Exercise prompt
From the entries below, copy every line where the string "sync" appears.

Study material

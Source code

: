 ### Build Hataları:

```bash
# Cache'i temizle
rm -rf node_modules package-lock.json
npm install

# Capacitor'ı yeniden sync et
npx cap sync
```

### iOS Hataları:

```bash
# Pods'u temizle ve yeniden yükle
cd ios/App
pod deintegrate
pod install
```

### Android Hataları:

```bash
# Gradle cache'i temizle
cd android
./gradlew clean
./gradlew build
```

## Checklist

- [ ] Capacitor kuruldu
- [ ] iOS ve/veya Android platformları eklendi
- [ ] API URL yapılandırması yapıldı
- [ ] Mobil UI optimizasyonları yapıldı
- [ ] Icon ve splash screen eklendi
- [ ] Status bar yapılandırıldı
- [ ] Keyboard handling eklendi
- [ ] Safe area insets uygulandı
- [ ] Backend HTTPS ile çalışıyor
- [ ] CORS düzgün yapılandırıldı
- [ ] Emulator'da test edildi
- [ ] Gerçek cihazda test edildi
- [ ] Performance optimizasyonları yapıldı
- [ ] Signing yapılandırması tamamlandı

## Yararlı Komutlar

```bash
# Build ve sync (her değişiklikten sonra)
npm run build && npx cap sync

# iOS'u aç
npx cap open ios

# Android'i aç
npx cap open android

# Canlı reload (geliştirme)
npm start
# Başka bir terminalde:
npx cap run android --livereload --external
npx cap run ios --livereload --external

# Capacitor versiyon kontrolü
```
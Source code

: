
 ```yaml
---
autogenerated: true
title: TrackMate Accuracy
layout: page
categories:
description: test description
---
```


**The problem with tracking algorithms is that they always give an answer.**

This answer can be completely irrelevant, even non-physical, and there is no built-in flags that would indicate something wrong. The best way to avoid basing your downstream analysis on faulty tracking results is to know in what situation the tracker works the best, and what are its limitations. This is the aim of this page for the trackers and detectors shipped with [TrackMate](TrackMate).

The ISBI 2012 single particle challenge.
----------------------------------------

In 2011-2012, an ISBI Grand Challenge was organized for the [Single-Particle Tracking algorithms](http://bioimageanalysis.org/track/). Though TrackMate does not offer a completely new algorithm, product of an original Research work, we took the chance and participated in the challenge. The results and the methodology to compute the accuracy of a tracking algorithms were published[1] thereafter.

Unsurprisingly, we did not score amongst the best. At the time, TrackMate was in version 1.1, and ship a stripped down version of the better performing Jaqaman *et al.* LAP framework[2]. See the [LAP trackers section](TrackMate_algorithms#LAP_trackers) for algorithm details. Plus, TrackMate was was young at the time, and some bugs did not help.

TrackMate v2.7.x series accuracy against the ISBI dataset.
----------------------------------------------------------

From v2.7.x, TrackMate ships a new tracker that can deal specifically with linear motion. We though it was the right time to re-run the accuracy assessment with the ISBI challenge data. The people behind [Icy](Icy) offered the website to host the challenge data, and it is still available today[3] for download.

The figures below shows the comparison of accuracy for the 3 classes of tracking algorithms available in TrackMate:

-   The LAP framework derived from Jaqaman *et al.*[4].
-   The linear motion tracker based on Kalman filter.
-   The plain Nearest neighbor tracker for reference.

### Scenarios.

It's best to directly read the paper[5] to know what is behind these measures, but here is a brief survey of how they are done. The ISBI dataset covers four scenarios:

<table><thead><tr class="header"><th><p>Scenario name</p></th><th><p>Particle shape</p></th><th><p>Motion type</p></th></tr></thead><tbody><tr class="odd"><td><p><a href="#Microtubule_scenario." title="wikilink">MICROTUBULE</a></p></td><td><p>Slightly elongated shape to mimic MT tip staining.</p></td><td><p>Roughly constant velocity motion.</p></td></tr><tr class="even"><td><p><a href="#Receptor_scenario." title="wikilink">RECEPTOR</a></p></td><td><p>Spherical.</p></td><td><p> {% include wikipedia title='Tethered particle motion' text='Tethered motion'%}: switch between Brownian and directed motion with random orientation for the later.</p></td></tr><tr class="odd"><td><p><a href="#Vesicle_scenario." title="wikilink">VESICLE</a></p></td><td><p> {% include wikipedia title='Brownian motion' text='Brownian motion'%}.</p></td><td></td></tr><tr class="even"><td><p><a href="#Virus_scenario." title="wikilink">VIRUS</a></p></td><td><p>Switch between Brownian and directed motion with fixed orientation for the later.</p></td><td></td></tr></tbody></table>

Written solution
# Capacitor'ı yeniden sync et
npx cap sync
# Build ve sync (her değişiklikten sonra)
npm run build && npx cap sync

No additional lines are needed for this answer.